Source texts of formatted documents:
□ □ □ □ □ □ □

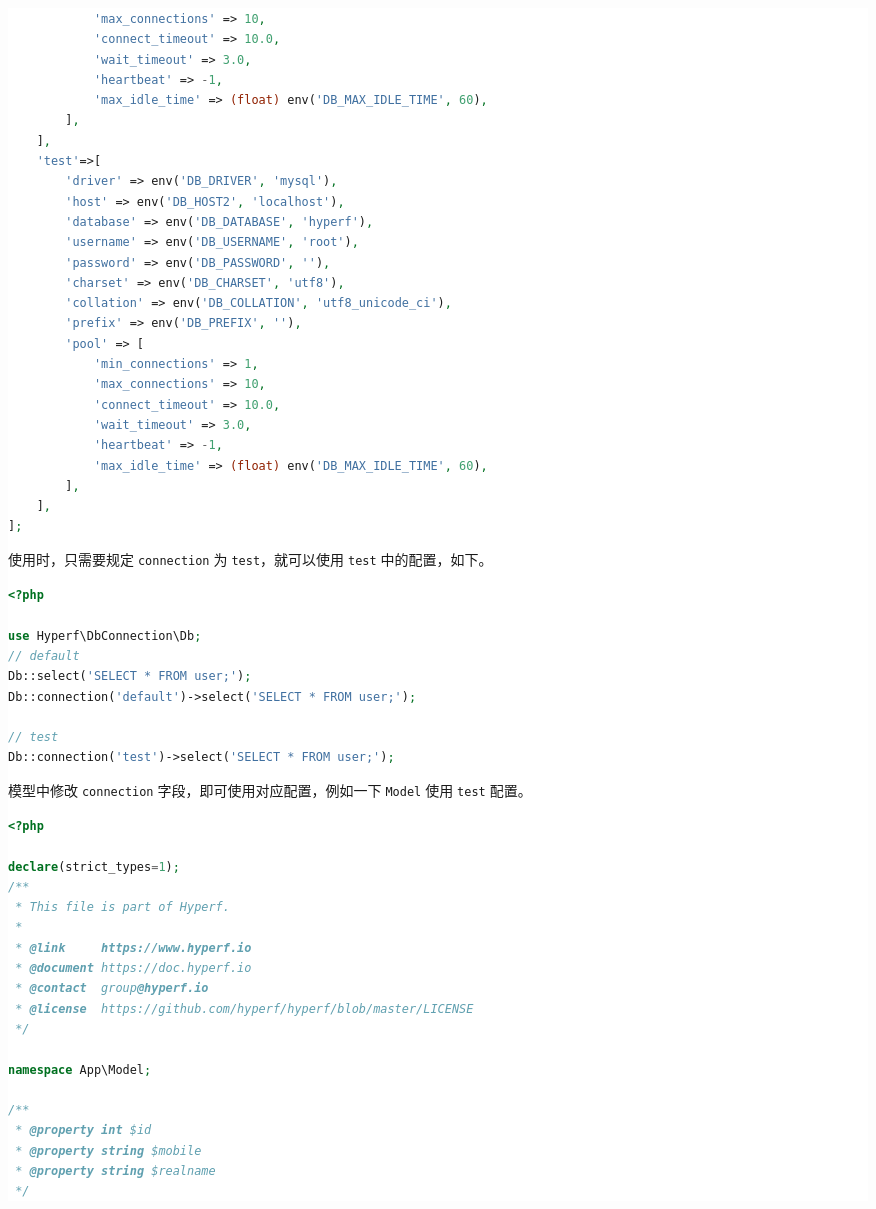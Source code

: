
 ```php
            'max_connections' => 10,
            'connect_timeout' => 10.0,
            'wait_timeout' => 3.0,
            'heartbeat' => -1,
            'max_idle_time' => (float) env('DB_MAX_IDLE_TIME', 60),
        ],
    ],
    'test'=>[
        'driver' => env('DB_DRIVER', 'mysql'),
        'host' => env('DB_HOST2', 'localhost'),
        'database' => env('DB_DATABASE', 'hyperf'),
        'username' => env('DB_USERNAME', 'root'),
        'password' => env('DB_PASSWORD', ''),
        'charset' => env('DB_CHARSET', 'utf8'),
        'collation' => env('DB_COLLATION', 'utf8_unicode_ci'),
        'prefix' => env('DB_PREFIX', ''),
        'pool' => [
            'min_connections' => 1,
            'max_connections' => 10,
            'connect_timeout' => 10.0,
            'wait_timeout' => 3.0,
            'heartbeat' => -1,
            'max_idle_time' => (float) env('DB_MAX_IDLE_TIME', 60),
        ],
    ],
];

```

使用时，只需要规定 `connection` 为 `test`，就可以使用 `test` 中的配置，如下。

```php
<?php

use Hyperf\DbConnection\Db;
// default
Db::select('SELECT * FROM user;');
Db::connection('default')->select('SELECT * FROM user;');

// test
Db::connection('test')->select('SELECT * FROM user;');
```

模型中修改 `connection` 字段，即可使用对应配置，例如一下 `Model` 使用 `test` 配置。

```php
<?php

declare(strict_types=1);
/**
 * This file is part of Hyperf.
 *
 * @link     https://www.hyperf.io
 * @document https://doc.hyperf.io
 * @contact  group@hyperf.io
 * @license  https://github.com/hyperf/hyperf/blob/master/LICENSE
 */

namespace App\Model;

/**
 * @property int $id
 * @property string $mobile
 * @property string $realname
 */
```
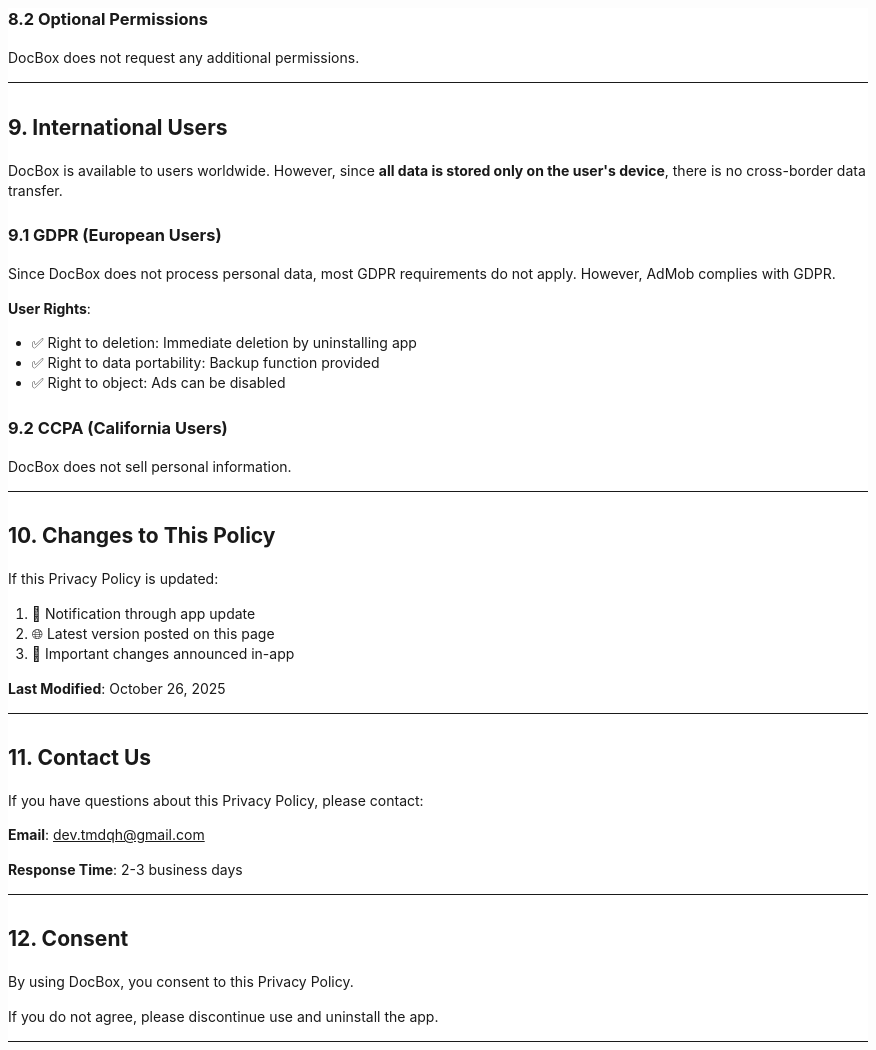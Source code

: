 ### 8.2 Optional Permissions

DocBox does not request any additional permissions.

---

## 9. International Users

DocBox is available to users worldwide. However, since **all data is stored only on the user's device**, there is no cross-border data transfer.

### 9.1 GDPR (European Users)

Since DocBox does not process personal data, most GDPR requirements do not apply. However, AdMob complies with GDPR.

**User Rights**:

* ✅ Right to deletion: Immediate deletion by uninstalling app
* ✅ Right to data portability: Backup function provided
* ✅ Right to object: Ads can be disabled

### 9.2 CCPA (California Users)

DocBox does not sell personal information.

---

## 10. Changes to This Policy

If this Privacy Policy is updated:

1. 📱 Notification through app update
2. 🌐 Latest version posted on this page
3. 📧 Important changes announced in-app

**Last Modified**: October 26, 2025

---

## 11. Contact Us

If you have questions about this Privacy Policy, please contact:

**Email**: dev.tmdqh@gmail.com

**Response Time**: 2-3 business days

---

## 12. Consent

By using DocBox, you consent to this Privacy Policy.

If you do not agree, please discontinue use and uninstall the app.

---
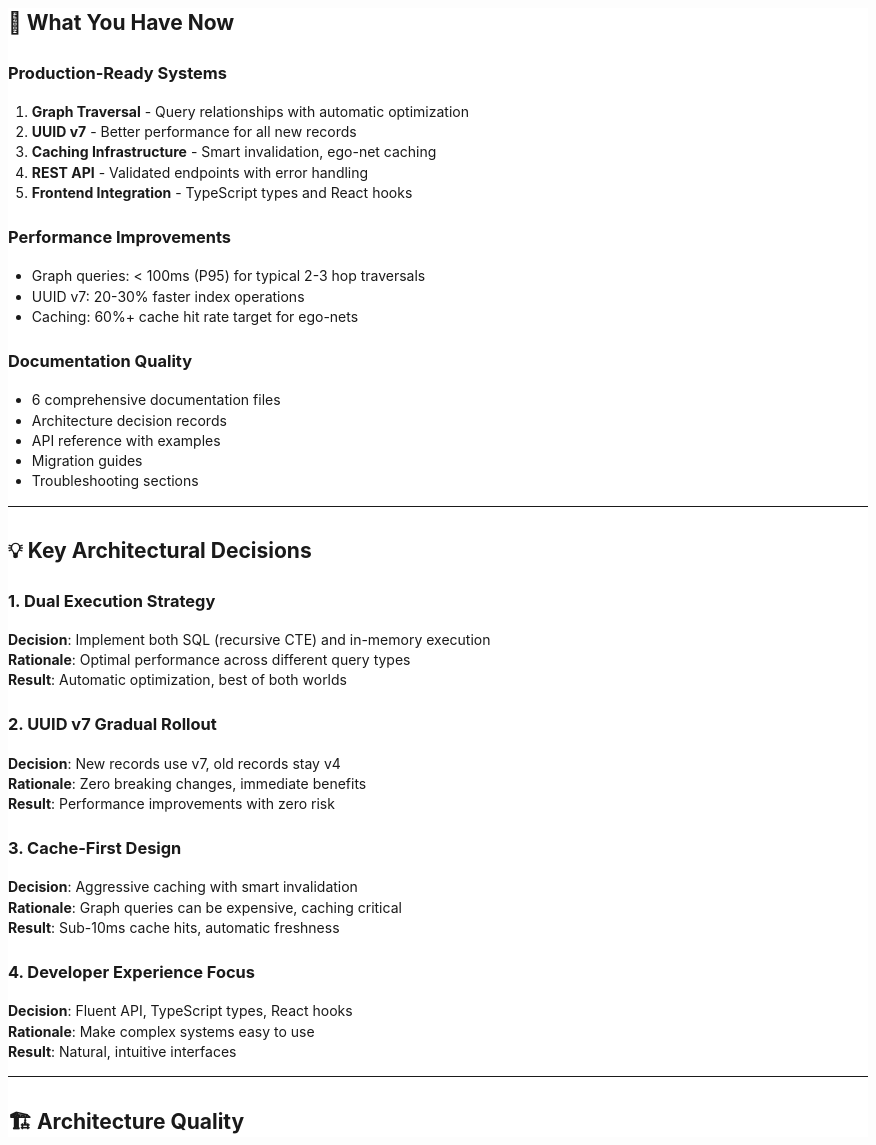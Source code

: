 ## 🎯 What You Have Now

### Production-Ready Systems
1. **Graph Traversal** - Query relationships with automatic optimization
2. **UUID v7** - Better performance for all new records
3. **Caching Infrastructure** - Smart invalidation, ego-net caching
4. **REST API** - Validated endpoints with error handling
5. **Frontend Integration** - TypeScript types and React hooks

### Performance Improvements
- Graph queries: < 100ms (P95) for typical 2-3 hop traversals
- UUID v7: 20-30% faster index operations
- Caching: 60%+ cache hit rate target for ego-nets

### Documentation Quality
- 6 comprehensive documentation files
- Architecture decision records
- API reference with examples
- Migration guides
- Troubleshooting sections

---

## 💡 Key Architectural Decisions

### 1. Dual Execution Strategy
**Decision**: Implement both SQL (recursive CTE) and in-memory execution  
**Rationale**: Optimal performance across different query types  
**Result**: Automatic optimization, best of both worlds

### 2. UUID v7 Gradual Rollout
**Decision**: New records use v7, old records stay v4  
**Rationale**: Zero breaking changes, immediate benefits  
**Result**: Performance improvements with zero risk

### 3. Cache-First Design
**Decision**: Aggressive caching with smart invalidation  
**Rationale**: Graph queries can be expensive, caching critical  
**Result**: Sub-10ms cache hits, automatic freshness

### 4. Developer Experience Focus
**Decision**: Fluent API, TypeScript types, React hooks  
**Rationale**: Make complex systems easy to use  
**Result**: Natural, intuitive interfaces

---

## 🏗️ Architecture Quality
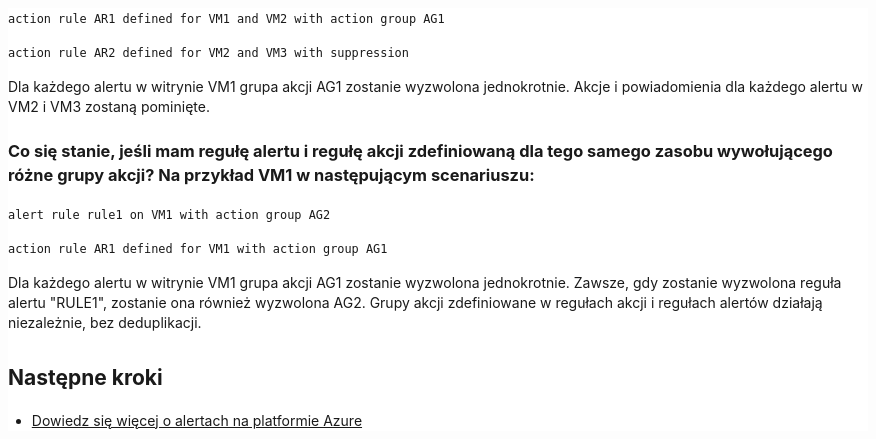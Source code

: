    `action rule AR1 defined for VM1 and VM2 with action group AG1`

   `action rule AR2 defined for VM2 and VM3 with suppression`

Dla każdego alertu w witrynie VM1 grupa akcji AG1 zostanie wyzwolona jednokrotnie. Akcje i powiadomienia dla każdego alertu w VM2 i VM3 zostaną pominięte.

### <a name="what-happens-if-i-have-an-alert-rule-and-an-action-rule-defined-for-the-same-resource-calling-different-action-groups-for-example-vm1-in-the-following-scenario"></a>Co się stanie, jeśli mam regułę alertu i regułę akcji zdefiniowaną dla tego samego zasobu wywołującego różne grupy akcji? Na przykład **VM1** w następującym scenariuszu:

   `alert rule rule1 on VM1 with action group AG2`

   `action rule AR1 defined for VM1 with action group AG1`

Dla każdego alertu w witrynie VM1 grupa akcji AG1 zostanie wyzwolona jednokrotnie. Zawsze, gdy zostanie wyzwolona reguła alertu "RULE1", zostanie ona również wyzwolona AG2. Grupy akcji zdefiniowane w regułach akcji i regułach alertów działają niezależnie, bez deduplikacji.

## <a name="next-steps"></a>Następne kroki

- [Dowiedz się więcej o alertach na platformie Azure](./alerts-overview.md)
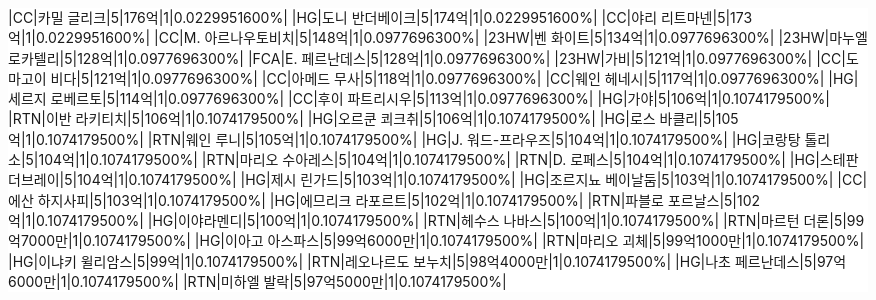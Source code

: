 |CC|카밀 글리크|5|176억|1|0.0229951600%|
|HG|도니 반더베이크|5|174억|1|0.0229951600%|
|CC|야리 리트마넨|5|173억|1|0.0229951600%|
|CC|M. 아르나우토비치|5|148억|1|0.0977696300%|
|23HW|벤 화이트|5|134억|1|0.0977696300%|
|23HW|마누엘 로카텔리|5|128억|1|0.0977696300%|
|FCA|E. 페르난데스|5|128억|1|0.0977696300%|
|23HW|가비|5|121억|1|0.0977696300%|
|CC|도마고이 비다|5|121억|1|0.0977696300%|
|CC|아메드 무사|5|118억|1|0.0977696300%|
|CC|웨인 헤네시|5|117억|1|0.0977696300%|
|HG|세르지 로베르토|5|114억|1|0.0977696300%|
|CC|후이 파트리시우|5|113억|1|0.0977696300%|
|HG|가야|5|106억|1|0.1074179500%|
|RTN|이반 라키티치|5|106억|1|0.1074179500%|
|HG|오르쿤 쾨크취|5|106억|1|0.1074179500%|
|HG|로스 바클리|5|105억|1|0.1074179500%|
|RTN|웨인 루니|5|105억|1|0.1074179500%|
|HG|J. 워드-프라우즈|5|104억|1|0.1074179500%|
|HG|코랑탕 톨리소|5|104억|1|0.1074179500%|
|RTN|마리오 수아레스|5|104억|1|0.1074179500%|
|RTN|D. 로페스|5|104억|1|0.1074179500%|
|HG|스테판 더브레이|5|104억|1|0.1074179500%|
|HG|제시 린가드|5|103억|1|0.1074179500%|
|HG|조르지뇨 베이날둠|5|103억|1|0.1074179500%|
|CC|에산 하지사피|5|103억|1|0.1074179500%|
|HG|에므리크 라포르트|5|102억|1|0.1074179500%|
|RTN|파블로 포르날스|5|102억|1|0.1074179500%|
|HG|이야라멘디|5|100억|1|0.1074179500%|
|RTN|헤수스 나바스|5|100억|1|0.1074179500%|
|RTN|마르턴 더론|5|99억7000만|1|0.1074179500%|
|HG|이아고 아스파스|5|99억6000만|1|0.1074179500%|
|RTN|마리오 괴체|5|99억1000만|1|0.1074179500%|
|HG|이냐키 윌리암스|5|99억|1|0.1074179500%|
|RTN|레오나르도 보누치|5|98억4000만|1|0.1074179500%|
|HG|나초 페르난데스|5|97억6000만|1|0.1074179500%|
|RTN|미하엘 발락|5|97억5000만|1|0.1074179500%|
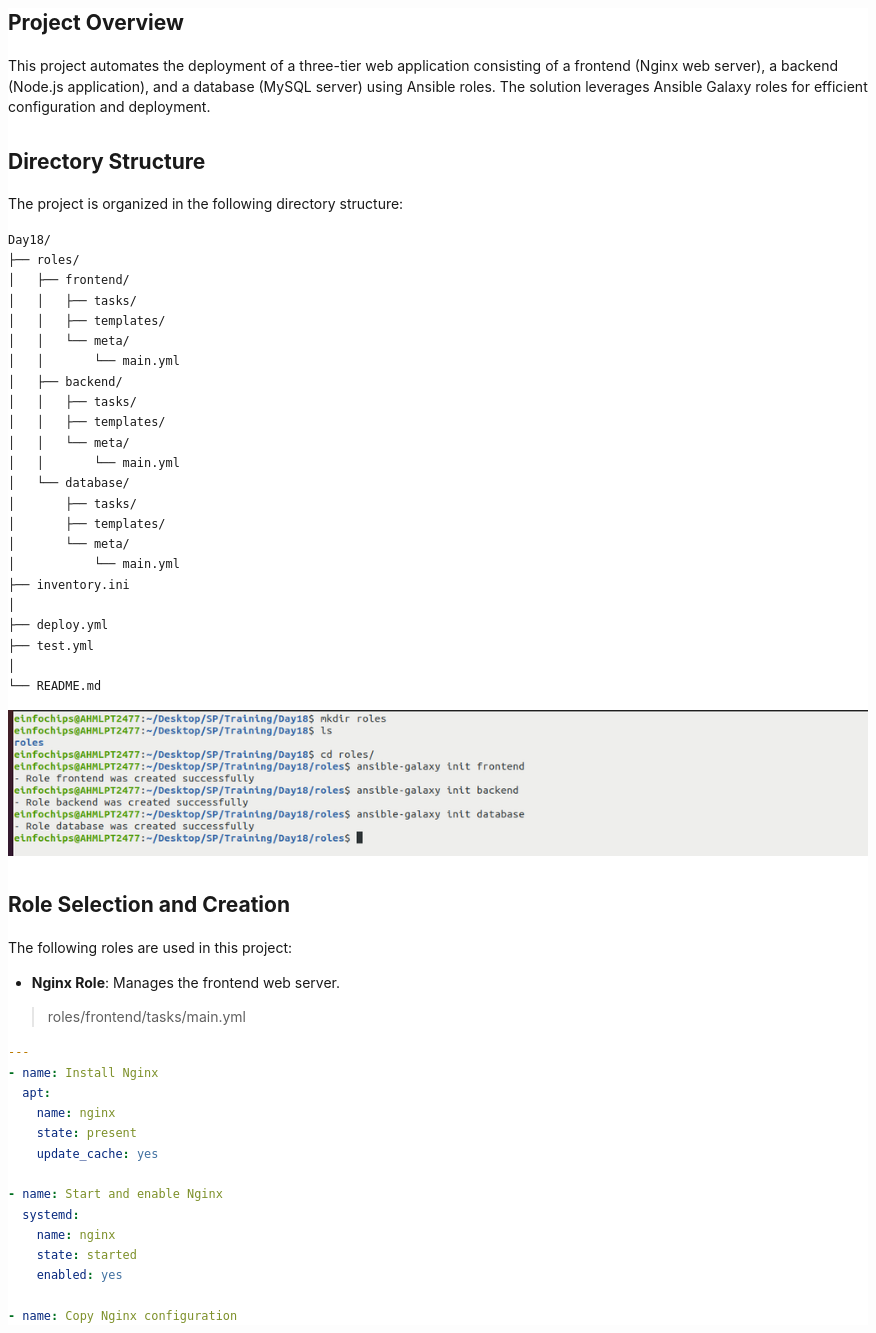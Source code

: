 ## Project Overview
This project automates the deployment of a three-tier web application consisting of a frontend (Nginx web server), a backend (Node.js application), and a database (MySQL server) using Ansible roles. The solution leverages Ansible Galaxy roles for efficient configuration and deployment.

## Directory Structure
The project is organized in the following directory structure:

```bash
Day18/
├── roles/
│   ├── frontend/               
│   │   ├── tasks/
│   │   ├── templates/
│   │   └── meta/
│   │       └── main.yml
│   ├── backend/                
│   │   ├── tasks/
│   │   ├── templates/
│   │   └── meta/
│   │       └── main.yml
│   └── database/                
│       ├── tasks/
│       ├── templates/
│       └── meta/
│           └── main.yml
├── inventory.ini
│                
├── deploy.yml
├── test.yml
│                                
└── README.md                   
```
![alt text](<image/Screenshot from 2024-08-05 16-37-14.png>)

## Role Selection and Creation
The following roles are used in this project:

- **Nginx Role**: Manages the frontend web server.
> roles/frontend/tasks/main.yml
```yml
---
- name: Install Nginx
  apt:
    name: nginx
    state: present
    update_cache: yes

- name: Start and enable Nginx
  systemd:
    name: nginx
    state: started
    enabled: yes

- name: Copy Nginx configuration
```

□ □ □ □ □ □ □

The records are given above. Copy each line in them that holds "please".

If you have questions about this Privacy Policy, please contact:
If you do not agree, please discontinue use and uninstall the app.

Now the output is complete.